Miersch stellt Klimaschutzprojekt an KGS vor (HAZ vom 21.03.22)

„How to: climate change“: Bundestagsabgeordneter diskutiert mit Schülerinnen und Schülern

Pattensen-Mitte. Während der SPD-Bundestagsabgeordnete Matthias Miersch noch die weiteren Schritte seines Klimaschutzprojektes „How to: climate change“ erläutert, tuscheln die beiden 16-jährigen Schülerinnen Lara und Zoe eifrig miteinander. „Wir sprechen über unsere Idee“, sagt Lara zu Miersch, nachdem dieser etwas irritiert dreinblickt. Genau das möchte der Politiker erreichen: Schülerinnen und Schüler sollen sich mit dem Problem des Klimawandels befassen und Ideen entwickeln, der Erderwärmung entgegenzuwirken. Dafür wirbt er bei diesem Besuch an der Ernst-Reuter-Schule in Pattensen.

Lara lebt in Jeinsen, Zoe in Hüpede. „Sonntags fahren nur ganz sporadisch mal Busse. Man kommt fast nicht aus dem Ort oder wieder zurück“, sagt Lara. Sie möchten gerne ein Ruftaxi-Modell entwickeln. „Das wäre nachhaltig. Dann müssen uns unsere Eltern nicht immer irgendwo hinbringen und abholen“, sagt Zoe.

In den nächsten Monaten können sie und die Mitschülerinnen und Mitschüler des Profilkurses im elften Jahrgang ihre Ideen weiter verfeinern.

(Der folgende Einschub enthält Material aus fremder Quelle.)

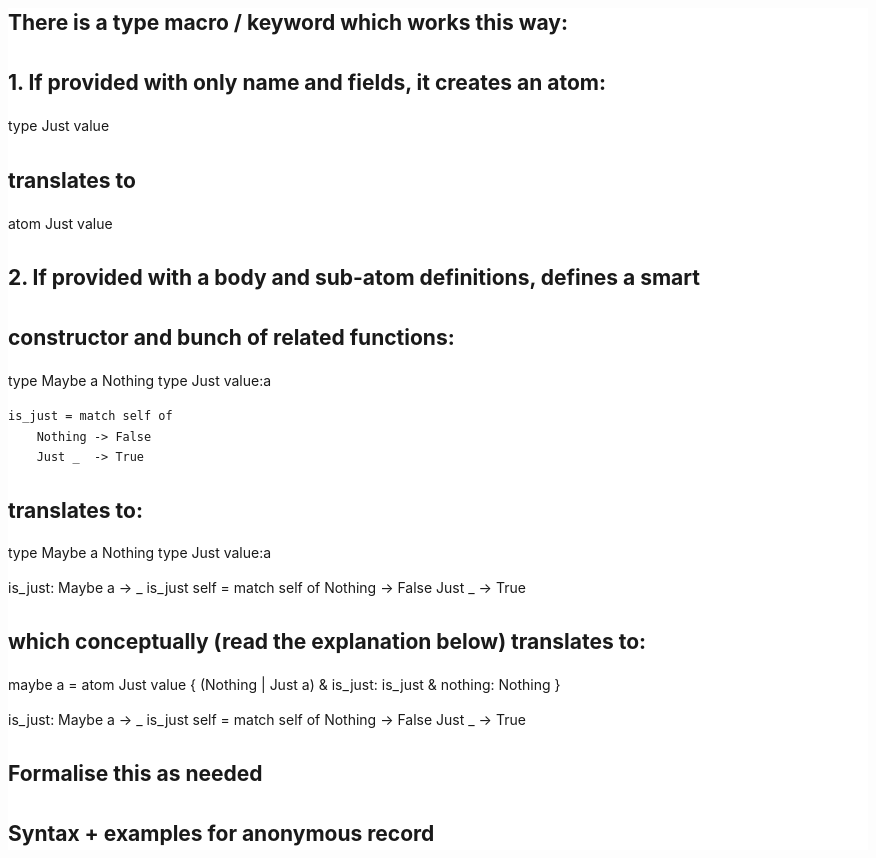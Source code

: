 ## There is a type macro / keyword which works this way:

## 1. If provided with only name and fields, it creates an atom:

type Just value
## translates to 
atom Just value


## 2. If provided with a body and sub-atom definitions, defines a smart
##    constructor and bunch of related functions:

type Maybe a
    Nothing
    type Just value:a

    is_just = match self of
        Nothing -> False
        Just _  -> True

## translates to:

type Maybe a
    Nothing
    type Just value:a

is_just: Maybe a -> _
is_just self = match self of
    Nothing -> False
    Just _  -> True

## which conceptually (read the explanation below) translates to:

maybe a = 
    atom Just value
    { (Nothing | Just a) & is_just: is_just & nothing: Nothing }

is_just: Maybe a -> _
is_just self = match self of
    Nothing -> False
    Just _  -> True

## Formalise this as needed
## Syntax + examples for anonymous record
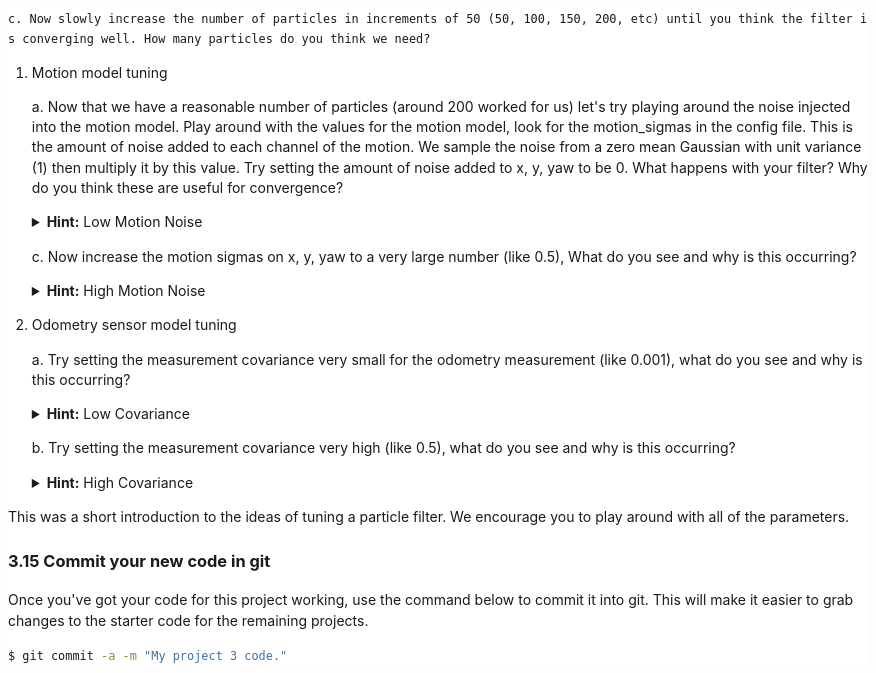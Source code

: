     c. Now slowly increase the number of particles in increments of 50 (50, 100, 150, 200, etc) until you think the filter is converging well. How many particles do you think we need?
1. Motion model tuning

    a. Now that we have a reasonable number of particles (around 200 worked for us) let's try playing around the noise injected into the motion model. Play around with the values for the motion model, look for the motion_sigmas in the config file. This is the amount of noise added to each channel of the motion. We sample the noise from a zero mean Gaussian with unit variance (1) then multiply it by this value. Try setting the amount of noise added to x, y, yaw to be 0. What happens with your filter? Why do you think these are useful for convergence?

    <details>
    <summary><b>Hint:</b> Low Motion Noise</summary>
    <p>You should see that by removing those noises our filter has a hard time converging to the right values. This is due to adding additional noise in x,y allows our filter to shift to align with the sensor reading easier without being constrained by the actual motion.</p>
    </details>

    c. Now increase the motion sigmas on x, y, yaw to a very large number (like 0.5), What do you see and why is this occurring?
    <details>
    <summary><b>Hint:</b> High Motion Noise</summary>
    <p>the filter will then have a hard time remaining converged. Often when tuning particle filters you want to ensure that your noise is small enough to encourage convergence but not too large to result in jumpy behavior. This is a tuning thing that will depend a lot on the current application.</p>
    </details>
1. Odometry sensor model tuning

    a. Try setting the measurement covariance very small for the odometry measurement (like 0.001), what do you see and why is this occurring?
    <details>
    <summary><b>Hint:</b> Low Covariance </summary>
    <p>You should see that the particle filter has a harder time converging to the correct values since particle with a small amount of motion have a low probability. Since our motion model is injecting noise it is very unlikely that a particle will have close to the correct velocity estimate.</p>
    </details>

    b. Try setting the measurement covariance very high (like 0.5), what do you see and why is this occurring?

    <details>
    <summary><b>Hint:</b> High Covariance </summary>
    <p>You should see the filter work well, but be a little less stable when you are not moving. The odometry sensor model is mostly used for stationary positions but as long as you can see an aruco marker the position should be relatively stable due to that sensor reading alone.</p>
    </details>


This was a short introduction to the ideas of tuning a particle filter. We encourage you to play around with all of the parameters.

### 3.15 Commit your new code in git

Once you've got your code for this project working, use the command below to commit it into git. This will make it easier to grab changes to the starter code for the remaining projects.

```bash
$ git commit -a -m "My project 3 code."
```
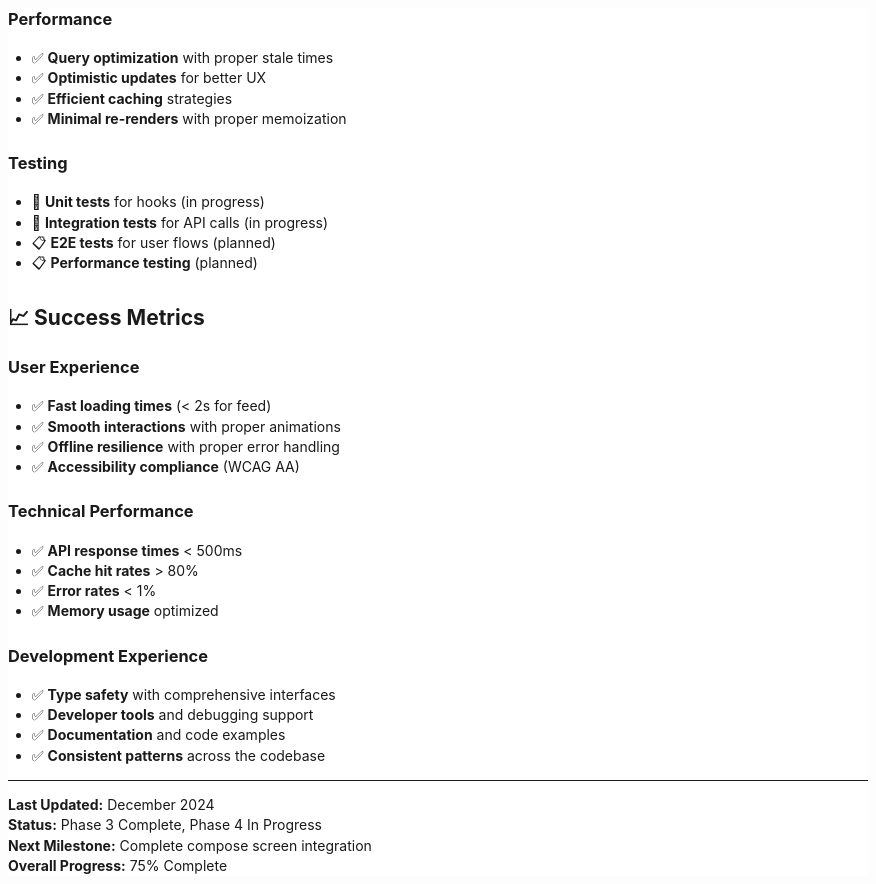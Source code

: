 ### **Performance**

- ✅ **Query optimization** with proper stale times
- ✅ **Optimistic updates** for better UX
- ✅ **Efficient caching** strategies
- ✅ **Minimal re-renders** with proper memoization

### **Testing**

- 🔄 **Unit tests** for hooks (in progress)
- 🔄 **Integration tests** for API calls (in progress)
- 📋 **E2E tests** for user flows (planned)
- 📋 **Performance testing** (planned)

## **📈 Success Metrics**

### **User Experience**

- ✅ **Fast loading times** (< 2s for feed)
- ✅ **Smooth interactions** with proper animations
- ✅ **Offline resilience** with proper error handling
- ✅ **Accessibility compliance** (WCAG AA)

### **Technical Performance**

- ✅ **API response times** < 500ms
- ✅ **Cache hit rates** > 80%
- ✅ **Error rates** < 1%
- ✅ **Memory usage** optimized

### **Development Experience**

- ✅ **Type safety** with comprehensive interfaces
- ✅ **Developer tools** and debugging support
- ✅ **Documentation** and code examples
- ✅ **Consistent patterns** across the codebase

---

**Last Updated:** December 2024  
**Status:** Phase 3 Complete, Phase 4 In Progress  
**Next Milestone:** Complete compose screen integration  
**Overall Progress:** 75% Complete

Kursleiterin Mirjam Bruder ist von dem Projekt sehr angetan. „Es wäre fatal, wenn wir uns daran nicht beteiligen“, sagt sie. Es sei eine andere Unterrichtsform, als der reguläre Unterricht. Die Schülerinnen und Schüler könnten eigenständig arbeiten, kreativ sein.

Keine Schere im Kopf

An diese Kreativität appelliert auch Miersch: „Ihr dürft keine Schere im Kopf haben. Denkt auch Dinge, die derzeit vielleicht noch idiotisch erscheinen.“ Zoe nickt. „Wenn wir uns jetzt nicht einsetzen, bekommen wir ein Problem“, sagt die 16-Jährige. „Wir müssen vorangehen und einfach etwas machen“, ergänzt Lara.

 

Rund eineinhalb Stunden diskutiert Miersch mit den Anwesenden über den vom Menschen gemachten Klimawandel, den CO2 -Ausstoß, fossile Brennstoffe, die Auswirkungen auf die Autoindustrie und über schwierige Verhandlungen bei der Konferenz der Vereinten Nationen über nachhaltige Entwicklung in Rio de Janeiro 2012.

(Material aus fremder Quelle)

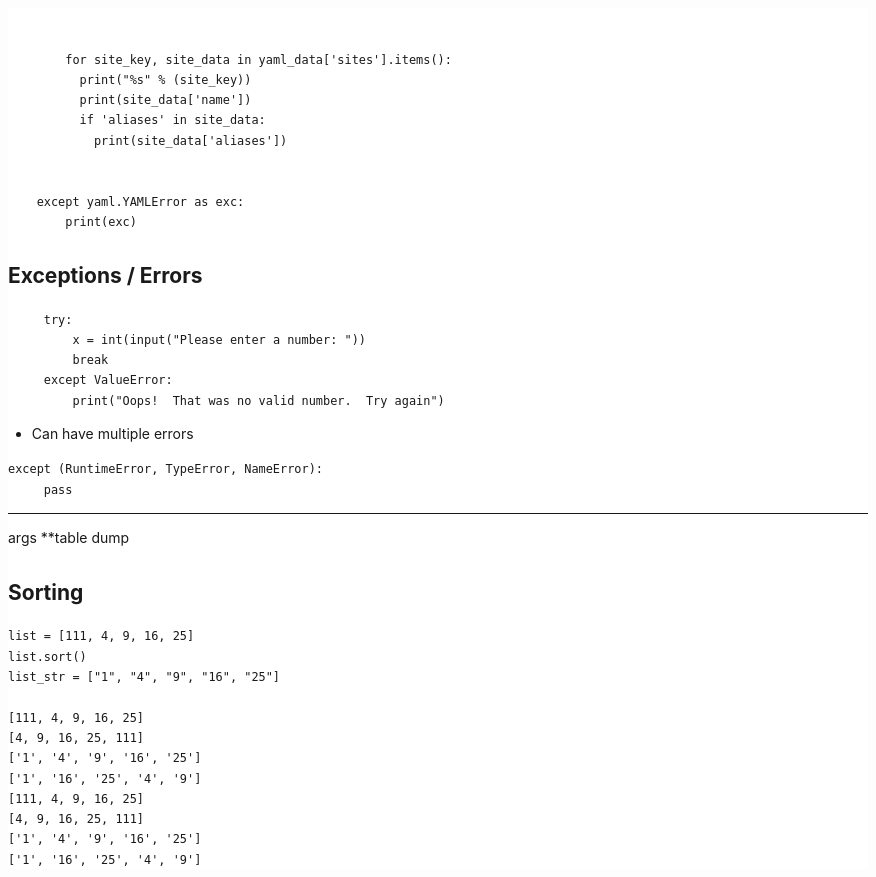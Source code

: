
```


        for site_key, site_data in yaml_data['sites'].items():
          print("%s" % (site_key))
          print(site_data['name'])
          if 'aliases' in site_data:
            print(site_data['aliases'])


    except yaml.YAMLError as exc:
        print(exc)
```

## Exceptions / Errors

```
     try:
         x = int(input("Please enter a number: "))
         break
     except ValueError:
         print("Oops!  That was no valid number.  Try again")

```

- Can have multiple errors
```
except (RuntimeError, TypeError, NameError):
     pass
```


* * * 

args
**table
dump


## Sorting

```
list = [111, 4, 9, 16, 25]
list.sort()
list_str = ["1", "4", "9", "16", "25"]

[111, 4, 9, 16, 25]
[4, 9, 16, 25, 111]
['1', '4', '9', '16', '25']
['1', '16', '25', '4', '9']
[111, 4, 9, 16, 25]
[4, 9, 16, 25, 111]
['1', '4', '9', '16', '25']
['1', '16', '25', '4', '9']
```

„Was sind wir bereit zu tun“, fragt er. „Wie kriegen wir es hin, dass alle Leute mitgenommen werden? Etwa 85 Prozent der Menschen sind für den Klimaschutz. Aber wenn es um konkrete Maßnahmen geht, werden es schon deutlich weniger“, sagt er. Das sei besonders dann der Fall, wenn Menschen persönlich von Einschnitten – beispielsweise hoher Benzinpreise – betroffen seien.

Bis Anfang Juni haben die Schülerinnen und Schüler aus insgesamt 16 Schulen aus Mierschs Wahlkreis Zeit, Ideen zu entwickeln und diese schriftlich festzuhalten. Bei einer Abschlussveranstaltung Mitte Juli soll das beste Projekt prämiert werden. Die Sieger gewinnen eine Fahrt in die Hauptstadt.